How to complete this task: Type out each record word for word. Pictures stay out.

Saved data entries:
——————————
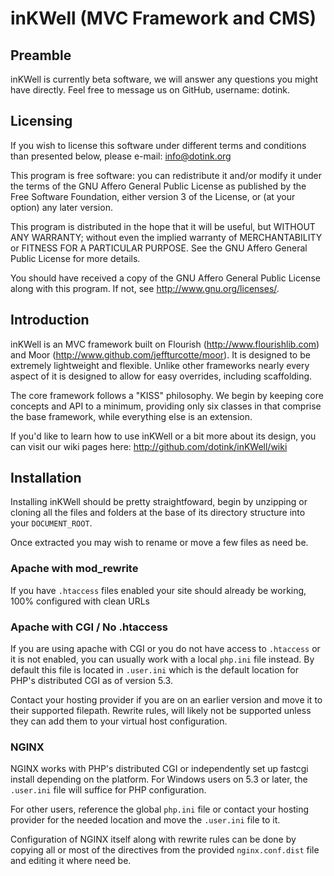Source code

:# inKWell (MVC Framework and CMS)

## Preamble

inKWell is currently beta software, we will answer any questions you might have
directly.  Feel free to message us on GitHub, username: dotink.

## Licensing

If you wish to license this software under different terms and conditions than
presented below, please e-mail: info@dotink.org

This program is free software: you can redistribute it and/or modify it under
the terms of the GNU Affero General Public License as published by the Free
Software Foundation, either version 3 of the License, or (at your option) any
later version.

This program is distributed in the hope that it will be useful, but WITHOUT ANY
WARRANTY; without even the implied warranty of MERCHANTABILITY or FITNESS FOR A
PARTICULAR PURPOSE.  See the GNU Affero General Public License for more details.

You should have received a copy of the GNU Affero General Public License along
with this program. If not, see <http://www.gnu.org/licenses/>.

## Introduction

inKWell is an MVC framework built on Flourish (http://www.flourishlib.com)
and Moor (http://www.github.com/jeffturcotte/moor).  It is designed to be
extremely lightweight and flexible.  Unlike other frameworks nearly every aspect
of it is designed to allow for easy overrides, including scaffolding.

The core framework follows a "KISS" philosophy.  We begin by keeping core
concepts and API to a minimum, providing only six classes in that comprise
the base framework, while everything else is an extension.

If you'd like to learn how to  use inKWell or a bit more about its design, you
can visit our wiki pages here: http://github.com/dotink/inKWell/wiki

## Installation

Installing inKWell should be pretty straightfoward, begin by unzipping or
cloning all the files and folders at the base of its directory structure into
your `DOCUMENT_ROOT`.

Once extracted you may wish to rename or move a few files as need be.

### Apache with mod_rewrite

If you have `.htaccess` files enabled your site should already be working, 100%
configured with clean URLs

### Apache with CGI / No .htaccess

If you are using apache with CGI or you do not have access to `.htaccess` or it
is not enabled, you can usually work with a local `php.ini` file instead.  By
default this file is located in `.user.ini` which is the default location for
PHP's distributed CGI as of version 5.3.

Contact your hosting provider if you are on an earlier version and move it to
their supported filepath.  Rewrite rules, will likely not be supported unless
they can add them to your virtual host configuration.

### NGINX

NGINX works with PHP's distributed CGI or independently set up fastcgi install
depending on the platform.  For Windows users on 5.3 or later, the `.user.ini`
file will suffice for PHP configuration.

For other users, reference the global `php.ini` file or contact your hosting
provider for the needed location and move the `.user.ini` file to it.

Configuration of NGINX itself along with rewrite rules can be done by copying
all or most of the directives from the provided `nginx.conf.dist` file and
editing it where need be.
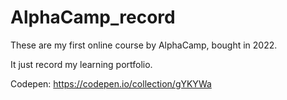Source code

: # AlphaCamp_record
These are my first online course by AlphaCamp, bought in 2022. 

It just record my learning portfolio.

Codepen: https://codepen.io/collection/gYKYWa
——————————
Problem solution:
Source code

:# inKWell (MVC Framework and CMS)

## Preamble

inKWell is currently beta software, we will answer any questions you might have
directly.  Feel free to message us on GitHub, username: dotink.

## Licensing

If you wish to license this software under different terms and conditions than
presented below, please e-mail: info@dotink.org

This program is free software: you can redistribute it and/or modify it under
the terms of the GNU Affero General Public License as published by the Free
Software Foundation, either version 3 of the License, or (at your option) any
later version.

This program is distributed in the hope that it will be useful, but WITHOUT ANY
WARRANTY; without even the implied warranty of MERCHANTABILITY or FITNESS FOR A
PARTICULAR PURPOSE.  See the GNU Affero General Public License for more details.

You should have received a copy of the GNU Affero General Public License along
with this program. If not, see <http://www.gnu.org/licenses/>.

## Introduction

inKWell is an MVC framework built on Flourish (http://www.flourishlib.com)
and Moor (http://www.github.com/jeffturcotte/moor).  It is designed to be
extremely lightweight and flexible.  Unlike other frameworks nearly every aspect
of it is designed to allow for easy overrides, including scaffolding.

The core framework follows a "KISS" philosophy.  We begin by keeping core
concepts and API to a minimum, providing only six classes in that comprise
the base framework, while everything else is an extension.

If you'd like to learn how to  use inKWell or a bit more about its design, you
can visit our wiki pages here: http://github.com/dotink/inKWell/wiki

## Installation

Installing inKWell should be pretty straightfoward, begin by unzipping or
cloning all the files and folders at the base of its directory structure into
your `DOCUMENT_ROOT`.

Once extracted you may wish to rename or move a few files as need be.

### Apache with mod_rewrite

If you have `.htaccess` files enabled your site should already be working, 100%
configured with clean URLs

### Apache with CGI / No .htaccess

If you are using apache with CGI or you do not have access to `.htaccess` or it
is not enabled, you can usually work with a local `php.ini` file instead.  By
default this file is located in `.user.ini` which is the default location for
PHP's distributed CGI as of version 5.3.

Contact your hosting provider if you are on an earlier version and move it to
their supported filepath.  Rewrite rules, will likely not be supported unless
they can add them to your virtual host configuration.

### NGINX

NGINX works with PHP's distributed CGI or independently set up fastcgi install
depending on the platform.  For Windows users on 5.3 or later, the `.user.ini`
file will suffice for PHP configuration.

For other users, reference the global `php.ini` file or contact your hosting
provider for the needed location and move the `.user.ini` file to it.

Configuration of NGINX itself along with rewrite rules can be done by copying
all or most of the directives from the provided `nginx.conf.dist` file and
editing it where need be.
Source code

: # AlphaCamp_record
These are my first online course by AlphaCamp, bought in 2022. 

It just record my learning portfolio.

Codepen: https://codepen.io/collection/gYKYWa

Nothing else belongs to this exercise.